03 December 2009

As long as it's sir with respect...

So it's been a few months since I got my haircut and it's been at the decidedly shaggy stage for a couple weeks. Usually I just let it grow all through winter, style be damned, because I hate it when my neck is cold. This time, however, I just wasn't feeling the shaggy.

With coupon in hand and mid-fifties weather, I decided to roll the dice at SuperCuts. The lone black man in the shop threw me a bit since I'd never seen a man working there before, but he was friendly so I signed in for my cut. His accent made me think of the Caribbean, but I really couldn't place it for certain. Besides, he said he'd lived in Brooklyn so he could easily have lived in the US all his life and still have an unusual accent.

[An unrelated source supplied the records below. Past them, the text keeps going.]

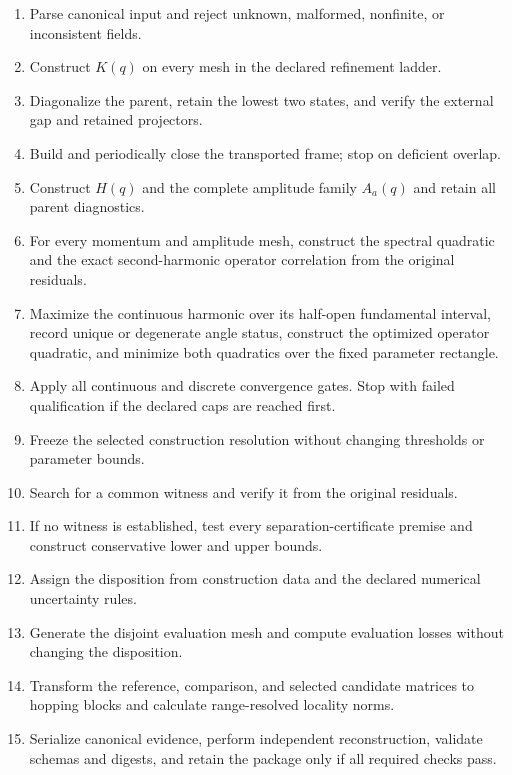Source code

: \documentclass[11pt]{article}
\begin{document}
\begin{enumerate}
  \item Parse canonical input and reject unknown, malformed, nonfinite, or inconsistent
        fields.
  \item Construct $K(q)$ on every mesh in the declared refinement ladder.
  \item Diagonalize the parent, retain the lowest two states, and verify the external
        gap and retained projectors.
  \item Build and periodically close the transported frame; stop on deficient overlap.
  \item Construct $H(q)$ and the complete amplitude family $A_a(q)$ and retain all
        parent diagnostics.
  \item For every momentum and amplitude mesh, construct the spectral quadratic and the
        exact second-harmonic operator correlation from the original residuals.
  \item Maximize the continuous harmonic over its half-open fundamental interval,
        record unique or degenerate angle status, construct the optimized operator
        quadratic, and minimize both quadratics over the fixed parameter rectangle.
  \item Apply all continuous and discrete convergence gates. Stop with failed
        qualification if the declared caps are reached first.
  \item Freeze the selected construction resolution without changing thresholds or
        parameter bounds.
  \item Search for a common witness and verify it from the original residuals.
  \item If no witness is established, test every separation-certificate premise and
        construct conservative lower and upper bounds.
  \item Assign the disposition from construction data and the declared numerical
        uncertainty rules.
  \item Generate the disjoint evaluation mesh and compute evaluation losses without
        changing the disposition.
  \item Transform the reference, comparison, and selected candidate matrices to hopping
        blocks and calculate range-resolved locality norms.
  \item Serialize canonical evidence, perform independent reconstruction, validate
        schemas and digests, and retain the package only if all required checks pass.
\end{enumerate}



\end{document}
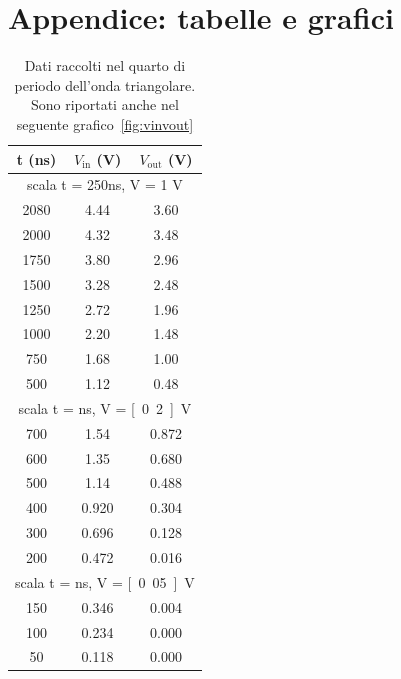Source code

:\documentclass[italian,a4paper]{article}
\begin{document}
\section{Appendice: tabelle e grafici}
\begin{table}[h]\caption{Dati raccolti nel quarto di periodo dell'onda
    triangolare. Sono riportati anche nel seguente
    grafico~\ref{fig:vinvout}}\label{tab:vinvout}
    \centering
    \begin{tabular}{*3c}
t (ns) &   $V_{\text{in}}$ (V) &  $V_{\text{out}}$ (V)\\\hline
\multicolumn{3}{c}{scala t = 250ns, V = 1 V}\\
2080&   4.44&   3.60\\
2000&   4.32&   3.48\\
1750&   3.80&   2.96\\
1500&   3.28&   2.48\\
1250&   2.72&   1.96\\
1000&   2.20&   1.48\\
750&    1.68&   1.00\\
500&    1.12&   0.48\\\hline 
\multicolumn{3}{c}{scala t = \unit[100]{ns}, V = \unit[0.2]{V}}\\
700&    1.54&   0.872\\
600&    1.35&   0.680\\
500&    1.14&   0.488\\
400&    0.920&  0.304\\
300&    0.696&  0.128\\
200&    0.472&  0.016\\\hline  
\multicolumn{3}{c}{scala t = \unit[50]{ns}, V = \unit[0.05]{V}}\\
150&    0.346&  0.004\\
100&    0.234&  0.000\\
50&0.118&  0.000
\end{tabular}
\end{table}
\end{document}
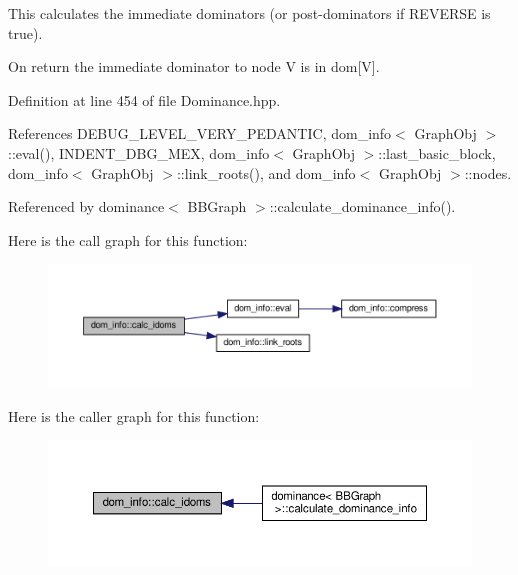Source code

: This calculates the immediate dominators (or post-\/dominators if R\+E\+V\+E\+R\+SE is true). 

On return the immediate dominator to node V is in dom\mbox{[}V\mbox{]}. 

Definition at line 454 of file Dominance.\+hpp.



References D\+E\+B\+U\+G\+\_\+\+L\+E\+V\+E\+L\+\_\+\+V\+E\+R\+Y\+\_\+\+P\+E\+D\+A\+N\+T\+IC, dom\+\_\+info$<$ Graph\+Obj $>$\+::eval(), I\+N\+D\+E\+N\+T\+\_\+\+D\+B\+G\+\_\+\+M\+EX, dom\+\_\+info$<$ Graph\+Obj $>$\+::last\+\_\+basic\+\_\+block, dom\+\_\+info$<$ Graph\+Obj $>$\+::link\+\_\+roots(), and dom\+\_\+info$<$ Graph\+Obj $>$\+::nodes.



Referenced by dominance$<$ B\+B\+Graph $>$\+::calculate\+\_\+dominance\+\_\+info().

Here is the call graph for this function\+:
\nopagebreak
\begin{figure}[H]
\begin{center}
\leavevmode
\includegraphics[width=350pt]{d3/dea/classdom__info_a814bd35f207ecedcb14aee48eb548d32_cgraph}
\end{center}
\end{figure}
Here is the caller graph for this function\+:
\nopagebreak
\begin{figure}[H]
\begin{center}
\leavevmode
\includegraphics[width=350pt]{d3/dea/classdom__info_a814bd35f207ecedcb14aee48eb548d32_icgraph}
\end{center}
\end{figure}
\mbox{\label{classdom__info_ab71b2fc1d5013a6deae14d348e4e74a6}}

As I sat down in the chair, he said, "When you first came in, I thought you were a boy. I'm sorry."

I shrugged and said, "That's OK."

I've been mistaken for male numerous times over decades. I'm tall, most of my clothes are masculine (I like dark colors and usable pockets--what of it?), I don't wear makeup, and I don't have a big rack to tip people off. Doesn't seem to matter if my hair is pulled back in a barrette or down. If someone calls me "sir" out of politeness, I'm not going to make an issue of it. Often they soon realize the mistake on their own and apologize.

When I've told family and friends about various mistaken gender encounters, they regard me in disbelief. They just don't see how someone could that mistake which is sweet but clearly biased.

What was unusual in this instance is that he made the assumption and realized his mistake before saying anything to me but then felt compelled to tell me anyway. I don't know what the point of that was or what he expected me to say. I'm not going to apologize for or justify the clothes I wear, or my lack of makeup and earrings. I think he was just saying what crossed his mind, but with a different inflection it could so easily have been mean or come across as an attempt to embarrass me.

I do not fit your expectations; I get it and I'm good with that.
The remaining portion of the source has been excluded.